Mucho del tono narrativo de "Las pirañas" se mantiene aquí, pero estamos ante una obra menos obsesiva y opresiva, que cae de lleno en la parodia. Humor negro a raudales exuda de estas hazañas quijotescas de don Rafael Eguren, poeta e intelectual de provincias que tiene mucho, sin duda, del propio Ostiz, en su primera época, quizás, de poeta.
La trama se pinta sola. El personaje central, profesor y bibliófago, decide ausentarse de la capital pamplonesa (Umbría, en el libro) y de sus mefíticos vapores para encontrar la paz y el equilibrio en el campo. El lugar elegido es un antiguo molino enclavado en un paraje idílico. Nuestro personaje, que en muchas cosas recuerda, hasta físicamente, al de Kennedy O´Toole en su "Conjura De Los Necios", va de inocente por la vida y cuál no será su sorpresa cuando una buena mañana se apercibe de la presencia en las inmediaciones de su molino de dos individuos con teodolito y cinta métrica que toman cotas y dimensiones de los parajes cercanos. Así comienza una saga increíble que demuestra el buen conocimiento que el autor tiene de los negocios inmobiliarios en la Navarra de los 80/90. Son numerosos los personajes de "Las Pirañas" que vemos aparecer aquí de nuevo, así Pipe Rala, el abogado Andosilla, etc. y muchos otros son intercambiables y bastante identificables.
A Rafael Eguren, dicho sea de paso, le edifican una urbanización entera rodeando su molino sin que pueda hacer nada de fundamento para evitarlo.
En el transcurso de su enfrentamiento con los negros poderes de la inmobiliaria y sus aláteres, Eguren toma conciencia de su práctica insignificancia y desvalimiento. Cuando intenta utilizar las páginas de cultura del periódico donde colabora para defenderse, se percata de que hay poderes por encima que le invitan a envainársela y otro tanto le sucede con sus intentos procesales, desaconsejados desde el principio por su propio abogado, que conoce el percal.
Llegará el día en el que Eguren, su esposa (personaje que contrapesa sus efusiones y emociones con un quintal de desapasionado sentido común y un equilibrio muy femenino) y el hijo de ambos (un zombi que ni siente ni padece), verán poblarse en su derredor una colonia de mastuerzos que les harán la vida imposible.
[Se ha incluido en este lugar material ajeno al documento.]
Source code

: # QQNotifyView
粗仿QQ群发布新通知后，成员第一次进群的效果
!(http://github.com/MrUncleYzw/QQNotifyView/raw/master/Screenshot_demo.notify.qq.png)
Pero decir todo esto, y aún más, no es hacer justicia a "Un Infierno En El Jardín" que es una novela absolutamente desternillante, que es imposible leer sin una sonrisa en los labios y sin subrayar a menudo los pasajes más memorables con carcajadas, así sea en público o en privado.
El caudal narrativo es imparable, viene a ser del mismo tono que el de "Las Pirañas", un tranco en el cual parece el autor haber hallado su tono respiratorio y en el que se mueve sin aparente esfuerzo. Por lo demás el decorado y el elenco lo hereda prácticamente de "Las Pirañas". La diferencia es que el tono amargo de aquellas es aquí de un humor negro y ácido, pero no menos hilarante por ello.
Los ambientes literarios y/o culturales de provincias, las cuchipandas de homenaje, los premios y becas oficiales u oficialistas, están aquí descritos con gracejo y conocimiento de causa.
Se ha creado aquí un personaje pleno de interés, este Rafael Eguren, al que no sabemos si compadecer porque ¿hubiéramos podido hacer otra cosa en su caso?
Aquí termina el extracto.